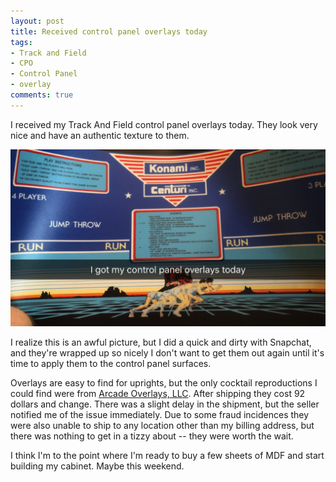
 ```yaml
---
layout: post
title: Received control panel overlays today
tags:
- Track and Field
- CPO
- Control Panel
- overlay
comments: true
---
```

I received my Track And Field control panel overlays today. They look very nice and have an authentic texture to them.

![alt text](/img/tnf-overlay.png "Player 3 & 4 control panel overlay")

I realize this is an awful picture, but I did a quick and dirty with Snapchat, and they're wrapped up so nicely I don't want to get them out again until it's time to apply them to the control panel surfaces.

Overlays are easy to find for uprights, but the only cocktail reproductions I could find were from [Arcade Overlays, LLC](http://www.arcadeoverlays.com/track-and-field-cocktail-control-panel-overlay-set/). After shipping they cost 92 dollars and change. There was a slight delay in the shipment, but the seller notified me of the issue immediately. Due to some fraud incidences they were also unable to ship to any location other than my billing address, but there was nothing to get in a tizzy about -- they were worth the wait.

I think I'm to the point where I'm ready to buy a few sheets of MDF and start building my cabinet. Maybe this weekend.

··········

● **Your instructions**
Write out each line of the listing above, exactly, from its first line to the line holding "I realize this", inclusive. Skip the pictures.

● **Written solution**
 ```yaml
---
layout: post
title: Received control panel overlays today
tags:
- Track and Field
- CPO
- Control Panel
- overlay
comments: true
---
```

I received my Track And Field control panel overlays today. They look very nice and have an authentic texture to them.

![alt text](/img/tnf-overlay.png "Player 3 & 4 control panel overlay")

I realize this is an awful picture, but I did a quick and dirty with Snapchat, and they're wrapped up so nicely I don't want to get them out again until it's time to apply them to the control panel surfaces.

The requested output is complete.